Assignment - Your output must reproduce all the records below precisely and contain no pictures.

#### Source material ####

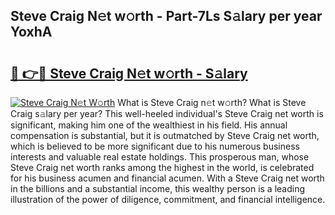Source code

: ## Steve Craig N𝚎t w𝚘rth - Part-7Ls S𝚊lary per year YoxhA

# <h2><a href="http://gc574y.nevu.top/?p=Steve+Craig">🔗 👉🔴 Steve Craig N𝚎t w𝚘rth - S𝚊lary</a></h2>

[![Steve Craig N𝚎t W𝚘rth](https://i.imgur.com/Oavwk0R.jpeg)](http://gc574y.nevu.top/?p=Steve+Craig)
What is Steve Craig n𝚎t w𝚘rth? What is Steve Craig s𝚊lary per year?
This well-heeled individual's Steve Craig net worth is significant, making him one of the wealthiest in his field. His annual compensation is substantial, but it is outmatched by Steve Craig net worth, which is believed to be more significant due to his numerous business interests and valuable real estate holdings. This prosperous man, whose Steve Craig net worth ranks among the highest in the world, is celebrated for his business acumen and financial acumen. With a Steve Craig net worth in the billions and a substantial income, this wealthy person is a leading illustration of the power of diligence, commitment, and financial intelligence.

####

Expected answer -
Source code

: ## Steve Craig N𝚎t w𝚘rth - Part-7Ls S𝚊lary per year YoxhA

# <h2><a href="http://gc574y.nevu.top/?p=Steve+Craig">🔗 👉🔴 Steve Craig N𝚎t w𝚘rth - S𝚊lary</a></h2>

[![Steve Craig N𝚎t W𝚘rth](https://i.imgur.com/Oavwk0R.jpeg)](http://gc574y.nevu.top/?p=Steve+Craig)
What is Steve Craig n𝚎t w𝚘rth? What is Steve Craig s𝚊lary per year?
This well-heeled individual's Steve Craig net worth is significant, making him one of the wealthiest in his field. His annual compensation is substantial, but it is outmatched by Steve Craig net worth, which is believed to be more significant due to his numerous business interests and valuable real estate holdings. This prosperous man, whose Steve Craig net worth ranks among the highest in the world, is celebrated for his business acumen and financial acumen. With a Steve Craig net worth in the billions and a substantial income, this wealthy person is a leading illustration of the power of diligence, commitment, and financial intelligence.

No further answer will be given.